The plating on the funline is not as good as it is on the slimline. I THINK that PSI gives a guarantee on the plating of the gold slimline. Also, I have heard that on the funlines the transmission may not be as good but I can't verify that.


----------



## magpens (Mar 6, 2018)

Slimline Pro is my pick also for the reasons you gave.  I make it as a single barrel without the center band, and I also make it without any brass tubes at all.

I have not made any Funlines, but I don't like slimlines because of the small material thickness at the barrel ends.

Here is PSI's own blurb about the Funline .... kinda leaves you wondering .... the red part is indeed red in their website listing ....

"Our new Funline Slimline Pen Kits offer some of the best values on the  market and come in 6 different platings.
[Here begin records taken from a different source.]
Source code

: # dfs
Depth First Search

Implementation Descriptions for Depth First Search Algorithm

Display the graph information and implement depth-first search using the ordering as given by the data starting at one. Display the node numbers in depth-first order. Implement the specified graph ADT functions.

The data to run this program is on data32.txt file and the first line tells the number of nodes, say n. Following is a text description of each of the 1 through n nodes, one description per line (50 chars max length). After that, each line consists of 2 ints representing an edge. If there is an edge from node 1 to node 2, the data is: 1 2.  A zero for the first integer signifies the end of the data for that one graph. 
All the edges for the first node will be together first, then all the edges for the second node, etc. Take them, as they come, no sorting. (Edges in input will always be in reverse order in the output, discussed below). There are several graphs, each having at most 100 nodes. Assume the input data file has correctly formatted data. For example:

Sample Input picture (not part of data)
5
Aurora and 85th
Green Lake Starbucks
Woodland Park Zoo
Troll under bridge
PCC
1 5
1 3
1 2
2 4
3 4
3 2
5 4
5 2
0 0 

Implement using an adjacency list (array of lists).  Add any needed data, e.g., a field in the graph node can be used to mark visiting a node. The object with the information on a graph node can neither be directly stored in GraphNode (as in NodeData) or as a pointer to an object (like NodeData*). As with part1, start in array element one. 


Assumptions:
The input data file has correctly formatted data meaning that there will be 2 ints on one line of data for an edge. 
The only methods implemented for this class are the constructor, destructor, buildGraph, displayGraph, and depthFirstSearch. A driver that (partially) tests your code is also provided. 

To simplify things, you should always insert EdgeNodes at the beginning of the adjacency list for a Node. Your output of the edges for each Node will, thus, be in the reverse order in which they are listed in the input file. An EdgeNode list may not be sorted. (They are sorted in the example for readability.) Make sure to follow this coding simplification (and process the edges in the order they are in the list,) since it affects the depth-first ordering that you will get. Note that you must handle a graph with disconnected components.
This new Funline Slimline  Chrome pen kit includes an attractive ball clip and oriental style band.  *Note: Our lifetime warranty does not apply to this line. (must order in quantities of 5)"*


----------



## jasonmac73 (Mar 6, 2018)

The fact they don't guaranty is an indication they use inferior materials.  Just curious what part is inferior.  I can believe it is the plating.  I've had others complain of chipping


----------



## CREID (Mar 7, 2018)

Well, there is in both the funline and slimline 
A nib end
A center band
A finial end 
And a clip
Along with a transmission, 2 brass tubes and a cheap refil.
But along with the funline PSI clearly states that the lifetime waranty does not apply to the funlines. Ask people that have made both and they will tell you that the plating is not as good on the funlines and that as I have said before the transmission being not as good has been brought up.
Your not talking a lot of money between the two, but the funlines are meant as a cheap fun pen to make. They make no bones about the fact you get what you pay for.


----------



## magpens (Mar 7, 2018)

jasonmac73 said:


> The fact they don't guaranty is an indication they use inferior materials.  Just curious what part is inferior.  I can believe it is the plating.  I've had others complain of chipping




It can't be anything but the plating.

The rest is brass and a little bit of steel in the clip.  The brass and steel will be the last to fail.

Everybody is concerned about the plating ... that's what you see and touch.


----------



## Argo13 (Mar 7, 2018)

I got PSi fun line starter pack years ago when I started. Plating was the biggest fail. Gold plating was not good but the satin finishes were the worst. The chrome was ok. The transmission were fine. I still make slim lines but won’t use the fun line kits.

Jason


----------



## vmsherp (Mar 7, 2018)

Same experiences here. Satin platings just rubbed right off while traveling in a display case. Not worth it for a dollar savings, your customers deserve the best quality. 


Sent from my iPhone using Penturners.org mobile app


----------



## monophoto (Mar 7, 2018)

When you buy cheap, you get cheap.


----------



## Wagner11 (Mar 7, 2018)

I had some ordered at one time.  Couldn't speak for the plating as they never really got used.  However in the ten kits I had every single transmission felt like it was full of sand when turned.  They aren't worth your time. 

Sent from my SM-S975L using Tapatalk


----------



## jasonmac73 (Mar 7, 2018)

That makes complete sense.  I have had a couple that the plating has come off of.  I have not experienced a bad transmission though.  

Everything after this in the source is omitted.